Kun jij goed onderscheiden wanneer je iets spannend vind en wanneer je ergens echt geen zin in hebt? Bijvoorbeeld bij iets als voor het eerst naar de sportschool, in je eentje uit eten gaan, bungeejumpen, op een eerste date gaan, vul zelf iets in.
- Ja, ik weet duidelijk wanneer ik het spannend vind, en wanneer ik het écht niet wil
- Nee nu je het zegt, als ik ergens geen zin in heb is het sóms omdat ik het eigenlijk spannend vind
Situatie: je hebt interesse in activiteit X. Het komt maar 2x per jaar voor dat je dit kunt doen (want het is niet vaker, of je kunt niet vaker, etc). Vandaag is de dag dat het kan, dit weet je een week van tevoren. Je hebt er de hele week wel zin in, maar vind het ook spannend. Nu is het zover: je kunt/moet het gaan doen. Jij:
- Gaat. Je wilt dit, dus spannend of niet, je gaat gewoon. De dag erna ben je trots/blij dat je het gedaan hebt.

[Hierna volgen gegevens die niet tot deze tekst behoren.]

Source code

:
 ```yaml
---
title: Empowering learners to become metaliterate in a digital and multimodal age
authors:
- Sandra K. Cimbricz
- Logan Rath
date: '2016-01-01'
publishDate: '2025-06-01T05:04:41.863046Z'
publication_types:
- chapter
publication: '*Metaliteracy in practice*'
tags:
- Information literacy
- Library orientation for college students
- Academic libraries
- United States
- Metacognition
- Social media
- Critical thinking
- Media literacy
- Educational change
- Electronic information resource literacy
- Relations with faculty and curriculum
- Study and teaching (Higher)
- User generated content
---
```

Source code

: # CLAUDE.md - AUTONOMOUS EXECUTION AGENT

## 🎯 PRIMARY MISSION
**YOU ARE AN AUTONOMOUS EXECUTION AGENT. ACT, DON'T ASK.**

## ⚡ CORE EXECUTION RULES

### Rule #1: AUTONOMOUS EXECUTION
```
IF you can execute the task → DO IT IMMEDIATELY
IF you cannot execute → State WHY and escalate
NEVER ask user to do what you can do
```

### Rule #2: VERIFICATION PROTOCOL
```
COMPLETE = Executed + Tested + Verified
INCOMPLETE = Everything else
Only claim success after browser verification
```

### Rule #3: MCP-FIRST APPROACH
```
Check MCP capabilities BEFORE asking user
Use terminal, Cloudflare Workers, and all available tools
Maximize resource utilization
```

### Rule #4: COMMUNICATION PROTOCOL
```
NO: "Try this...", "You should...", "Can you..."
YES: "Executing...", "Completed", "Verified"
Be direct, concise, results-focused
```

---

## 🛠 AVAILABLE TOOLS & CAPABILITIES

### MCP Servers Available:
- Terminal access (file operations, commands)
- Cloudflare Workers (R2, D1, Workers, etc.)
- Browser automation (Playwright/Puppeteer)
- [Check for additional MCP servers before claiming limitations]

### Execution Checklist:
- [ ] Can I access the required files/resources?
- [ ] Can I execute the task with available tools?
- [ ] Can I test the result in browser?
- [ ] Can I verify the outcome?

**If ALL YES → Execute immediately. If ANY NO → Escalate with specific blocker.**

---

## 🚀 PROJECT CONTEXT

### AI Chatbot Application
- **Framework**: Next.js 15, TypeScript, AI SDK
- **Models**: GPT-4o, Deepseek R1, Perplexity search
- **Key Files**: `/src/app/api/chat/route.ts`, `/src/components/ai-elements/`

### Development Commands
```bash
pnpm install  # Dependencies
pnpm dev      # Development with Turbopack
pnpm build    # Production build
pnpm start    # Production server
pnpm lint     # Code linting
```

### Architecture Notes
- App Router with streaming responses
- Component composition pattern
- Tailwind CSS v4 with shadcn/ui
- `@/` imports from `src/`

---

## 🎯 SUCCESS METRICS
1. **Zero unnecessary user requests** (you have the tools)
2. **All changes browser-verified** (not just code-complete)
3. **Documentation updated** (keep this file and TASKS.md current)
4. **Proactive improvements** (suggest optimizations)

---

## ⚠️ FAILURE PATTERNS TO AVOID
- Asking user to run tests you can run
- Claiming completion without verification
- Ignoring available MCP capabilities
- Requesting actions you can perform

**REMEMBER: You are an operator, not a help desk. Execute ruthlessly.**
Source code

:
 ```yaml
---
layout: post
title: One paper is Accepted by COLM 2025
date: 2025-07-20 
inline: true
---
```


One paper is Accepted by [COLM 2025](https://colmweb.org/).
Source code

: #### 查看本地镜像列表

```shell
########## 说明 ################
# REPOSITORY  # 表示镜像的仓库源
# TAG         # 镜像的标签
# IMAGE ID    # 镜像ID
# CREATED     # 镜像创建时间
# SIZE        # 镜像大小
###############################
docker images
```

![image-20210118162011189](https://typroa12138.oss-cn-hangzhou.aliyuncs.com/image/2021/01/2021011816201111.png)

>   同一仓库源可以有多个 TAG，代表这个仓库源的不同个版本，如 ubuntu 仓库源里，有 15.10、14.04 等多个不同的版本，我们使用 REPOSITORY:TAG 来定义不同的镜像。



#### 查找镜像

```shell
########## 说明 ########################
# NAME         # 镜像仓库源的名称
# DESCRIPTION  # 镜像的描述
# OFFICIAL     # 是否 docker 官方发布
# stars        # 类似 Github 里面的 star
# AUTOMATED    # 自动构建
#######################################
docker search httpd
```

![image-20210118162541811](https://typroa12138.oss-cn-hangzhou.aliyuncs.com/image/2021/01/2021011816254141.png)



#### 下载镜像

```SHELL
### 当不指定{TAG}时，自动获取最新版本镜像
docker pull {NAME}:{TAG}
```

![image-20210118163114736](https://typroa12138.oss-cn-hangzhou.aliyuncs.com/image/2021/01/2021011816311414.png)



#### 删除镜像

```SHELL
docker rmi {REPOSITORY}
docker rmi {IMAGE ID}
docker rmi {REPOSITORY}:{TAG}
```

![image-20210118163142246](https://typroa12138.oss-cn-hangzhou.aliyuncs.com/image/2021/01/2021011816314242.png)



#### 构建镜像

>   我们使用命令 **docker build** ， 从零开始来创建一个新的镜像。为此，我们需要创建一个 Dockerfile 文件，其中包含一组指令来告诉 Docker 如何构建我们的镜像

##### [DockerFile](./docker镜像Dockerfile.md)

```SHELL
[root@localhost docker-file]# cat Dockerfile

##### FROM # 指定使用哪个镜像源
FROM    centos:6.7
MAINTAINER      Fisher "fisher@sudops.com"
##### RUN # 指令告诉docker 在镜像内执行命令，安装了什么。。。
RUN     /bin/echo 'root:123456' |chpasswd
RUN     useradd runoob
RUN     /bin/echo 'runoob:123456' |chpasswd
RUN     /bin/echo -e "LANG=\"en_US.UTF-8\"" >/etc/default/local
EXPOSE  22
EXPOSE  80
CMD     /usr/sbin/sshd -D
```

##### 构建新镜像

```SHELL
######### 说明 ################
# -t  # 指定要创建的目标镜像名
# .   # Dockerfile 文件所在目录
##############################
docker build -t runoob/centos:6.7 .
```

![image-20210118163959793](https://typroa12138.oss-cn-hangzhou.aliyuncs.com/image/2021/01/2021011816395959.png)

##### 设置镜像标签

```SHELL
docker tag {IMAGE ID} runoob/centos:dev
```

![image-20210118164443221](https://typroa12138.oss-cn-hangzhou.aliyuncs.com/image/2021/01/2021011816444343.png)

- Gaat. Je wilt dit, dus spannend of niet, je gaat gewoon. De dag erna weet je zeker: dit was de laatste keer!!!
- Gaat niet. Na lang wikken en wegen besluit je: volgende keer ga ik écht. De volgende dag heb je spijt dat je niet gegaan bent.
- Gaat niet. Na lang wikken en wegen besluit je: volgende keer ga ik écht. De volgende dag ben je blij dat je het niet gedaan hebt. Je weet nu zeker dat je het ook niet nog een keer gaat plannen.